For Biocredit Ag-RDT, there are five studies to date that have evaluated the performance of NP swabs reporting varied sensitivities from 52% to 85%.4 In this study, we reported a sensitivity and specificity of 81.2% (95% CI 73.1–87.7) and 99.0% (95% CI 94.7–86.5) fulfilling the WHO standards using NP swab when using the point estimates for sensitivity and specificity. Biocredit Ag-RDT point estimate for sensitivity was below the threshold (79.5%, 95% CI 71.3–86.3) of the WHO TPP when using AN. Differences in sensitivity between sample type and Ag-RDT brands were not statistically significant.
It was observed during Ag-RDT testing that AN swabs had higher viscosity when compared with NP swabs. Although not significant, this viscosity caused inappropriate sample flow in Sure-Status RDT, giving the higher invalid rate compared with NP swabs.

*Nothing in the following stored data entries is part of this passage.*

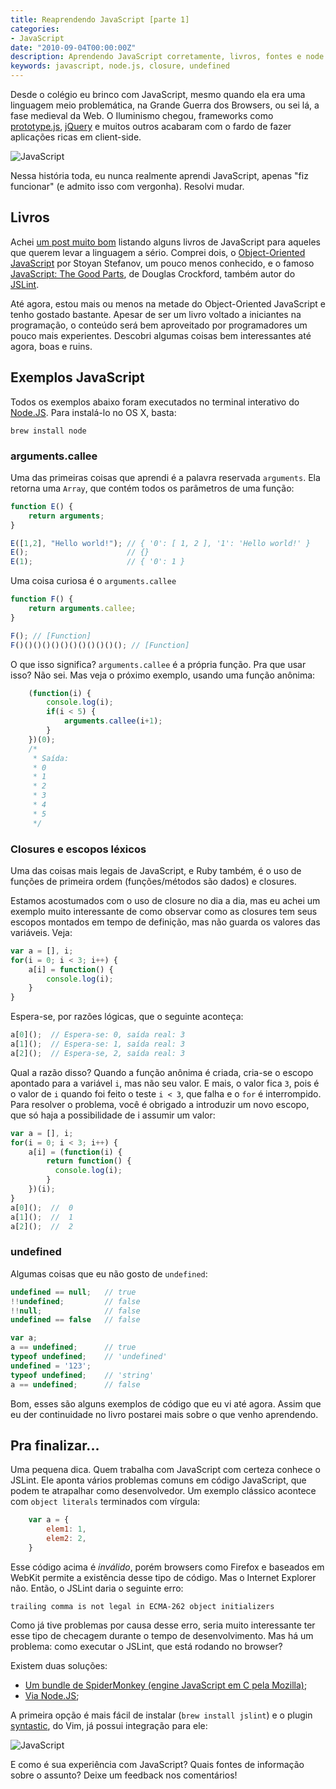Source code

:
 ```yaml
---
title: Reaprendendo JavaScript [parte 1]
categories:
- JavaScript
date: "2010-09-04T00:00:00Z"
description: Aprendendo JavaScript corretamente, livros, fontes e node.js
keywords: javascript, node.js, closure, undefined
---
```


Desde o colégio eu brinco com JavaScript, mesmo quando ela era uma linguagem meio
problemática, na Grande Guerra dos Browsers, ou sei lá, a fase medieval da Web.
O Iluminismo chegou, frameworks como
[prototype.js](http://www.prototypejs.org/), [jQuery](http://jquery.com/) e
muitos outros acabaram com o fardo de fazer aplicações ricas em client-side.

![JavaScript](/images/posts/reaprendendo-javascript/javascript_logo.png)

Nessa história toda, eu nunca realmente aprendi JavaScript, apenas "fiz funcionar"
(e admito isso com vergonha). Resolvi mudar.

## Livros

Achei [um post muito bom](http://www.devcurry.com/2010/07/5-javascript-books-worth-every-cent.html)
listando alguns livros de JavaScript para aqueles que querem levar a linguagem a sério.
Comprei dois, o
[Object-Oriented JavaScript](http://www.amazon.com/Object-Oriented-JavaScript-high-quality-applications-libraries/dp/1847194141/ref=sr_1_1?s=books&ie=UTF8&qid=1283385235&sr=1-1) por Stoyan Stefanov, um pouco menos conhecido, e o famoso
[JavaScript: The Good Parts](http://www.amazon.com/JavaScript-Good-Parts-Douglas-Crockford/dp/0596517742/ref=pd_sim_b_2),
de Douglas Crockford, também autor do [JSLint](http://www.jslint.com/).

Até agora, estou mais ou menos na metade do Object-Oriented JavaScript e tenho
gostado bastante. Apesar de ser um livro voltado a iniciantes na programação,
o conteúdo será bem aproveitado por programadores um pouco mais experientes.
Descobri algumas coisas bem interessantes até agora, boas e ruins.


## Exemplos JavaScript

Todos os exemplos abaixo foram executados no terminal interativo do
[Node.JS](http://www.nodejs.org).
Para instalá-lo no OS X, basta:

    brew install node

### arguments.callee

Uma das primeiras coisas que aprendi é a palavra reservada
`arguments`. Ela retorna uma `Array`, que contém todos os
parâmetros de uma função:

```js
function E() {
    return arguments;
}

E([1,2], "Hello world!"); // { '0': [ 1, 2 ], '1': 'Hello world!' }
E();                      // {}
E(1);                     // { '0': 1 }
```

Uma coisa curiosa é o `arguments.callee`

```js
function F() {
    return arguments.callee;
}

F(); // [Function]
F()()()()()()()()()()()(); // [Function]
```

O que isso significa? `arguments.callee` é a própria função. Pra que
usar isso? Não sei. Mas veja o próximo exemplo, usando uma função anônima:


```js
    (function(i) {
        console.log(i);
        if(i < 5) {
            arguments.callee(i+1);
        }
    })(0);
    /*
     * Saída:
     * 0
     * 1
     * 2
     * 3
     * 4
     * 5
     */
```

### Closures e escopos léxicos

Uma das coisas mais legais de JavaScript, e Ruby também, é o uso de funções de
primeira ordem (funções/métodos são dados) e closures.

Estamos acostumados com o uso de closure no dia a dia, mas eu achei um exemplo
muito interessante de como observar como as closures tem seus escopos montados
em tempo de definição, mas não guarda os valores das variáveis. Veja:

```js
var a = [], i;
for(i = 0; i < 3; i++) {
    a[i] = function() {
        console.log(i);
    }
}
```

Espera-se, por razões lógicas, que o seguinte aconteça:

```js
a[0]();  // Espera-se: 0, saída real: 3
a[1]();  // Espera-se: 1, saída real: 3
a[2]();  // Espera-se, 2, saída real: 3
```

Qual a razão disso? Quando a função anônima é criada, cria-se o escopo apontado
para a variável `i`, mas não seu valor. E mais, o valor fica
`3`, pois é o valor de `i` quando foi feito o teste
`i < 3`, que falha e o `for` é interrompido. Para resolver
o problema, você é obrigado a introduzir um novo escopo, que só haja a
possibilidade de i assumir um valor:

```js
var a = [], i;
for(i = 0; i < 3; i++) {
    a[i] = (function(i) {
        return function() {
          console.log(i);
        }
    })(i);
}
a[0]();  //  0
a[1]();  //  1
a[2]();  //  2
```


### undefined

Algumas coisas que eu não gosto de `undefined`:

```js
undefined == null;   // true
!!undefined;         // false
!!null;              // false
undefined == false   // false
```

```js
var a;
a == undefined;      // true
typeof undefined;    // 'undefined'
undefined = '123';
typeof undefined;    // 'string'
a == undefined;      // false
```


Bom, esses são alguns exemplos de código que eu vi até agora. Assim que eu der
continuidade no livro postarei mais sobre o que venho aprendendo.

## Pra finalizar...

Uma pequena dica. Quem trabalha com JavaScript com certeza conhece o JSLint. Ele
aponta vários problemas comuns em código JavaScript, que podem te atrapalhar
como desenvolvedor. Um exemplo clássico acontece com `object literals`
terminados com vírgula:

```js
    var a = {
        elem1: 1,
        elem2: 2,
    }
```

Esse código acima é _inválido_, porém browsers como Firefox e baseados em
WebKit permite a existência desse tipo de código. Mas o Internet Explorer não.
Então, o JSLint daria o seguinte erro:

    trailing comma is not legal in ECMA-262 object initializers

Como já tive problemas por causa desse erro, seria muito interessante ter esse tipo
de checagem durante o tempo de desenvolvimento. Mas há um problema: como
executar o JSLint, que está rodando no browser?

Existem duas soluções:

 * [Um bundle de SpiderMonkey (engine JavaScript em C pela Mozilla)](http://www.javascriptlint.com/);
 * [Via Node.JS](http://github.com/reid/node-jslint);

A primeira opção é mais fácil de instalar (`brew install jslint`)
e o plugin [syntastic](http://www.vim.org/scripts/script.php?script_id=2736), do Vim,
já possui integração para ele:

![JavaScript](/images/posts/reaprendendo-javascript/syntastic_jslint.png)

E como é sua experiência com JavaScript? Quais fontes de informação sobre o
assunto? Deixe um feedback nos comentários!
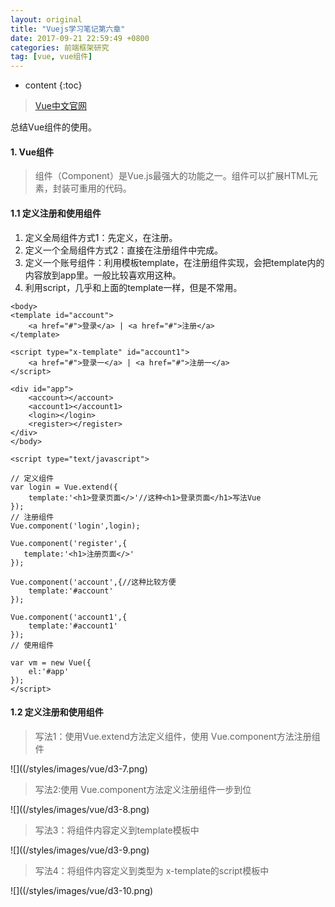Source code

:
 ```yaml
---
layout: original
title: "Vuejs学习笔记第六章"
date: 2017-09-21 22:59:49 +0800 
categories: 前端框架研究
tag: [vue, vue组件]
---
```

* content
{:toc}


> [Vue中文官网](https://cn.vuejs.org/)

总结Vue组件的使用。

<!-- more -->

#### 1. Vue组件
> 组件（Component）是Vue.js最强大的功能之一。组件可以扩展HTML元素，封装可重用的代码。

#### 1.1 定义注册和使用组件
1. 定义全局组件方式1：先定义，在注册。
2. 定义一个全局组件方式2：直接在注册组件中完成。
3. 定义一个账号组件：利用模板template，在注册组件实现，会把template内的内容放到app里。一般比较喜欢用这种。
4. 利用script，几乎和上面的template一样，但是不常用。

```
<body>
<template id="account">
    <a href="#">登录</a> | <a href="#">注册</a>
</template>

<script type="x-template" id="account1">
    <a href="#">登录一</a> | <a href="#">注册一</a>
</script>

<div id="app">
    <account></account>
    <account1></account1>
    <login></login>
    <register></register>
</div>  
</body>

<script type="text/javascript">

// 定义组件
var login = Vue.extend({
    template:'<h1>登录页面</>'//这种<h1>登录页面</h1>写法Vue
});
// 注册组件
Vue.component('login',login);

Vue.component('register',{
   template:'<h1>注册页面</>'
});

Vue.component('account',{//这种比较方便
    template:'#account'
});

Vue.component('account1',{
    template:'#account1'
});
// 使用组件

var vm = new Vue({
    el:'#app'
});
</script>

```

#### 1.2 定义注册和使用组件

> 写法1：使用Vue.extend方法定义组件，使用 Vue.component方法注册组件

![]((/styles/images/vue/d3-7.png)

> 写法2:使用 Vue.component方法定义注册组件一步到位

![]((/styles/images/vue/d3-8.png)

> 写法3：将组件内容定义到template模板中
 
![]((/styles/images/vue/d3-9.png)
 
> 写法4：将组件内容定义到类型为 x-template的script模板中
  
![]((/styles/images/vue/d3-10.png)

Even though the Ag-RDTs were evaluated in different cohorts (different recruitment times, SARS-CoV-2 variant, etc), results presented here demonstrate that AN swabs are equivalent to NP swabs for SARS-CoV-2 Ag-RDT testing, giving comparable sensitivities, LoD50 and LoD95 for both Ag-RDT brands evaluated here. Our results support previous findings where AN and NP swabs were compared for the Ag-RDT Standard-Q (SD Biosensor, Korea) in Lesotho5 and also obtained lower sensitivities in AN (67.3%) than NP (70.2%) swabs.5 Studies on RT-qPCR have found lower sensitivity using AN swabs compared with NP swabs consistently.9 However, the difference in sensitivity was only significant for patients with viral loads <103 copies/mL,17 and this threshold is not relevant to Ag-RDTs of which the LoD ranges between 104 and 108 RNA copies/mL in swabs.17 11 18
Quantitative assessment of the test line scores showed that test line intensity was significantly higher on NP swabs than AN swabs. The line intensity is an important component of home testing as studies have shown fainter lines are more difficult to interpret for a layperson, likely due to lower signal intensity.19 In a user experience home-based study, 77.1% of the cases that the participants interpreted wrongly as negative being positive were weak and moderate positives, while only 22.9% were strong positives.19 The lower intensity of the AN swab compared with NP swab is likely attributed to the differences in SARS-CoV-2 viral loads in the respiratory tract. Studies have found lower viral loads on AN swabs compared with NP swabs.17 Statistical analysis supported this hypothesis, where a positive correlation between viral loads and Ag-RDT test line scores was shown. Further implementation studies on Ag-RDT test results interpretation by patients or within a home testing setting are urgently needed to drive self-testing to scale.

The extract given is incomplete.